As Israel’s leadership digs in its heels in the face of escalating Palestinian demands for statehood, the Jewish state faces a new, rapidly changing dynamic. The Palestinian Authority’s intent to seek United Nations recognition of a new Arab state based on pre-1967 borders, coupled with reconciliation between the PA and Hamas, further complicates the issue.
The Palestinians plan to submit a proposal for statehood to the UN Security Council in September. If vetoed by the U.S., it will be presented to the General Assembly, where the PA is confident of winning the required two-thirds majority. This unilateral strategy, which effectively rejects negotiations with Israel, declares the Palestinians’ intent to bypass Israel on their path to statehood.
While the Obama administration has criticized Palestinian unilateralism, it has empowered the Quartet (the U.S., European Union, Russia, and the UN) to supplant the U.S. as mediator in the Middle East. The Quartet is now working on its plan for Palestinian statehood, to be presented to Israel as a fait accompli.
If there is broad consensus within Israel on any single issue, it’s that maintaining the status quo has caused a precipitous deterioration in the country’s geopolitical status. Branded an occupier, Israel is viewed as not interested in peace. Hostility toward Israel has reached a new low. The Palestinian-initiated Boycott, Divestiture, and Sanctions campaign against Israel enjoys broad support. The model BDS campaign and other efforts to delegitimize Israel mirror the movement to end apartheid in South Africa. The status quo has become ever more difficult for Israel to sustain.
Paradoxically, Israeli proponents of maintaining the status quo publicly espouse support for a two-state solution and bemoan the suspension in negotiations. Privately they view the two-state solution as an existential challenge they are not confident Israel can survive. Prime Minister Netanyahu, in advance of his address to the U.S. Congress, outlined his “redline” positions for Palestinian statehood, confident the Palestinians would never agree to such requirements.
For their part, the Palestinians have made it clear they will never accept Jewish sovereignty even in pre-1967 Israel. Many within their leadership call openly for Israel’s annihilation. For Hamas, the obliteration of Israel remains a prime component of its charter. The two-state solution – stillborn in 1948, reconjured for the 1993 Oslo Accords – remains a fantasy, with no more agreement between the parties now than 18 years ago.
With Israel at a precipice, its future in the balance, a new paradigm is desperately needed. More than at any time since its founding, the Jewish state needs its leaders to craft a new and unifying narrative, one that will inspire the nation and serve as a vision for its future. A narrative that will unequivocally set Israel’s permanent borders, define its relationship to its varied communities, establish its rightful place among the family of nations, and proclaim its inalienable right to its ancestral heartland.
The narrative begins with borders, which are integral to security, as without security there is no Israel.
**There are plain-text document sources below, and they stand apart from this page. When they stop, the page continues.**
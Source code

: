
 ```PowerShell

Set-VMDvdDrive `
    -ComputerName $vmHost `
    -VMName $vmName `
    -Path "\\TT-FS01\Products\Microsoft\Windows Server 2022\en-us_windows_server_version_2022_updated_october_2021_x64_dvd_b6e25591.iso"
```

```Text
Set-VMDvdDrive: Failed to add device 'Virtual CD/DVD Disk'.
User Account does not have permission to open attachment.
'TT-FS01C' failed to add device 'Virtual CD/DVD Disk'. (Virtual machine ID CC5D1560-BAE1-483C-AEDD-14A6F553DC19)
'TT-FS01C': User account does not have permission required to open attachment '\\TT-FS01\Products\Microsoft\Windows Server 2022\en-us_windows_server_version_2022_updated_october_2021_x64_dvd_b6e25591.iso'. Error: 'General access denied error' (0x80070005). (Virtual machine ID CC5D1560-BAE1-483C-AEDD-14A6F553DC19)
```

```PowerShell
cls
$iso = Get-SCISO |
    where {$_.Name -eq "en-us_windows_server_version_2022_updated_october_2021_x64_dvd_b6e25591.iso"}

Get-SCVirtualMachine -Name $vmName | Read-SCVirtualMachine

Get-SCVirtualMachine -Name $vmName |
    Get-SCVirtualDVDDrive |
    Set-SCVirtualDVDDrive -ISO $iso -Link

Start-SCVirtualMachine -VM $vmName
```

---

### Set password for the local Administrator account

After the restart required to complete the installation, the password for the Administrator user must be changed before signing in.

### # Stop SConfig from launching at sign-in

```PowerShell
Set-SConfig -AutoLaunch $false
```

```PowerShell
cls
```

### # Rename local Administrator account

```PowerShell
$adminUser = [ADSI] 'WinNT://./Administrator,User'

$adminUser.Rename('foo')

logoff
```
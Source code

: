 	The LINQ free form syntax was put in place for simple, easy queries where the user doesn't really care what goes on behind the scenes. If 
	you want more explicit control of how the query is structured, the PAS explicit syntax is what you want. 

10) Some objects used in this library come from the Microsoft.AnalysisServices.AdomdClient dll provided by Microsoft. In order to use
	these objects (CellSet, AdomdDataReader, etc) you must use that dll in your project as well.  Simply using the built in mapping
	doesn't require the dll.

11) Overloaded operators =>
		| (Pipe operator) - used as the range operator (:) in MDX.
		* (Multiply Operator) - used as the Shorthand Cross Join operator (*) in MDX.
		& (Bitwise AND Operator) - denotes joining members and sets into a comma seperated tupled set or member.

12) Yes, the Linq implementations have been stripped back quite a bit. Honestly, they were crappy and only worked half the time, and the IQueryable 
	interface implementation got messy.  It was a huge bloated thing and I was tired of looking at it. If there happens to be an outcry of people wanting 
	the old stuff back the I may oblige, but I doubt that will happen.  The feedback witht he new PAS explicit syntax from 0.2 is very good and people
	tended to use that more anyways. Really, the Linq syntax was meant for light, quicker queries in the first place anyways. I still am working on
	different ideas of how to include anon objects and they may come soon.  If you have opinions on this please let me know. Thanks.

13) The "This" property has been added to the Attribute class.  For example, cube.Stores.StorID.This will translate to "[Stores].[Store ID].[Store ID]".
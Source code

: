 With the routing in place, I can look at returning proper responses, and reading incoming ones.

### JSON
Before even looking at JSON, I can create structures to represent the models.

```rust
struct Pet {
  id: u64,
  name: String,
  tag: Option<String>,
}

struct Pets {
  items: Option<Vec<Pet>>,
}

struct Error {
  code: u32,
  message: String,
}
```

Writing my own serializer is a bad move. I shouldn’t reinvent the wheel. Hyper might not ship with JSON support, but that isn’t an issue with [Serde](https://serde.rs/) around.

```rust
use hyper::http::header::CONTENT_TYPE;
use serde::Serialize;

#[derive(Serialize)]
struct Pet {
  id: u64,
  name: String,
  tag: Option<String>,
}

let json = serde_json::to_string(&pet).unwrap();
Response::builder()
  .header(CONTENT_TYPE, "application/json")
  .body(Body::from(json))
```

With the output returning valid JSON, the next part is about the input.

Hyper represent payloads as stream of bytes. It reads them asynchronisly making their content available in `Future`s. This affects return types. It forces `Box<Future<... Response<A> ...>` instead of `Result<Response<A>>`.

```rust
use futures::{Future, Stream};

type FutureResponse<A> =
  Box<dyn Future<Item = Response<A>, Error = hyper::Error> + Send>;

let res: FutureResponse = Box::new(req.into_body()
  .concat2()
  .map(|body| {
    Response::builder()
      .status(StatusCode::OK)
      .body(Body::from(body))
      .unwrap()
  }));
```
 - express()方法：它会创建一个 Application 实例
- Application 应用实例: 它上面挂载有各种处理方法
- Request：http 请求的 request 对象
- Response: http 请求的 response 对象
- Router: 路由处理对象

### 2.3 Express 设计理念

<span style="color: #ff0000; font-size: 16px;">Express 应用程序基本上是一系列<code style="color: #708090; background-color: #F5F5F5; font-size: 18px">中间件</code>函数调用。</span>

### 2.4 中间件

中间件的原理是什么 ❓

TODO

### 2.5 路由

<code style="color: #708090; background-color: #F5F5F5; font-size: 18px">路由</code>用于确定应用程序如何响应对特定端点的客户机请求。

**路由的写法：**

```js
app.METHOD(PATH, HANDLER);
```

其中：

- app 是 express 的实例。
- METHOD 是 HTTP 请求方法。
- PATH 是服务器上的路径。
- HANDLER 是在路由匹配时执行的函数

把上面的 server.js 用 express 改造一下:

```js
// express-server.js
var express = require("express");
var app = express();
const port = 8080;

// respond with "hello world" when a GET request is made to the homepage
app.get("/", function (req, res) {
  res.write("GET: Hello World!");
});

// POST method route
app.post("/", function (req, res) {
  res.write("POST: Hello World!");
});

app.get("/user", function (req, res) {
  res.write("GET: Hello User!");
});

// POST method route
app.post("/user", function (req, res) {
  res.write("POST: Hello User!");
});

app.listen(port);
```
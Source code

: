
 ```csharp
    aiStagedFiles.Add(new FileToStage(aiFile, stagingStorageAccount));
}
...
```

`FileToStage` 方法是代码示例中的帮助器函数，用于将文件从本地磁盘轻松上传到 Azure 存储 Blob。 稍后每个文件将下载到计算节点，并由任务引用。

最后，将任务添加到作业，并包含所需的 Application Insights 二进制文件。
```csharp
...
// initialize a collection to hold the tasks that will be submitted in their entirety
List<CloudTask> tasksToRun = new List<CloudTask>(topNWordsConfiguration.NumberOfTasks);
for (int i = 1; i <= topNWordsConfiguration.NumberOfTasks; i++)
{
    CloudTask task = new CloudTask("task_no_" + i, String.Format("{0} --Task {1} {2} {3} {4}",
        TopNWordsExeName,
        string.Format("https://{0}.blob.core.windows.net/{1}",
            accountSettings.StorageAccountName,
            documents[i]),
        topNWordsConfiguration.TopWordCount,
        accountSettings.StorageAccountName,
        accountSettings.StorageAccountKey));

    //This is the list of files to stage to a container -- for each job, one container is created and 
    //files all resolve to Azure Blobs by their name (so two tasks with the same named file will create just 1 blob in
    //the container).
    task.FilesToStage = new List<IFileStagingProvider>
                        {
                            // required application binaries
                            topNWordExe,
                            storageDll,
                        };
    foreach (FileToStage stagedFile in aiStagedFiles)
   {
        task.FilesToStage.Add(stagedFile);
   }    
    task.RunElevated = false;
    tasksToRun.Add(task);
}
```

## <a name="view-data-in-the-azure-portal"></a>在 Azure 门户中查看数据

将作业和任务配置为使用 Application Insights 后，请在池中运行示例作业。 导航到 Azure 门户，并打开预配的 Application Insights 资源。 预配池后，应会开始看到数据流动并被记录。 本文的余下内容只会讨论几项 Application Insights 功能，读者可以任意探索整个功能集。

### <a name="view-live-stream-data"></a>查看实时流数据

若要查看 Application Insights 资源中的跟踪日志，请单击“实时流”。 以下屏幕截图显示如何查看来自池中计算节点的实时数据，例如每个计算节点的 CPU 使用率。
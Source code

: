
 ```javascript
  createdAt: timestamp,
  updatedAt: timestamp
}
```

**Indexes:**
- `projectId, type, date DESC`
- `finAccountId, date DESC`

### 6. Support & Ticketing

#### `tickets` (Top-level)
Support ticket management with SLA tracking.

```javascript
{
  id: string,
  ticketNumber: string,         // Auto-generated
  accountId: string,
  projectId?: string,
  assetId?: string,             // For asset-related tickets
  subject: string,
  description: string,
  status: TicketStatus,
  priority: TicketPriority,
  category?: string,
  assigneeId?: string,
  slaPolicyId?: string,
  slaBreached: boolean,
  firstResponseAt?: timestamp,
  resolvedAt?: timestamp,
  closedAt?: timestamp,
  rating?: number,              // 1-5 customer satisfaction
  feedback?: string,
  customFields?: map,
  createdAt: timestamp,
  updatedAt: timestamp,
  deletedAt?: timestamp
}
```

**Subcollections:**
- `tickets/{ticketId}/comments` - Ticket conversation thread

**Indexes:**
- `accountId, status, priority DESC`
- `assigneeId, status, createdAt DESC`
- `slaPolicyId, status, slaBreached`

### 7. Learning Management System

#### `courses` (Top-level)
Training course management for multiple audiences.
As Ronald Reagan famously said, “A nation without borders is not a nation.” In geographic terms, this applies to no other nation as it does to Israel. No one can currently delineate with precision Israel’s or Jerusalem’s borders, or where they might lie under any future agreement. With the fate of many communities uncertain, lives are destabilized and the nation is disheartened.
Given that borders are the first line of defense, it is essential they provide strategic depth should they be breached. A country nine miles wide at its center is indefensible, an axiomatic assessment currently shared by virtually every Israeli and American military expert.
Adjacent to this nine-mile demarcation line lies Israel’s central mountain range, which straddles Judea and Samaria as it slopes toward the coastal plain. Israel’s coastal plain is home to 70 percent of the country’s population, 80 percent of its industrial capacity, and Ben Gurion Airport. No country can survive with its major population centers and only major airfield in close proximity and vulnerable to devastating Gaza-style rocket and mortar bombardments. The central highlands and defensive advantage they provide must remain with Israel.
Given the Middle East’s instability, secure borders safeguarding maximum strategic depth are imperative. Israel’s leading military analysts have warned since 1967 that Israel’s survival depends on control of the Jordan Valley. Its high ridgelines provide a natural barrier against the threat of hostile armies from the east. Israel’s previous narrative, of borders “from the River to the Sea,” must be revived.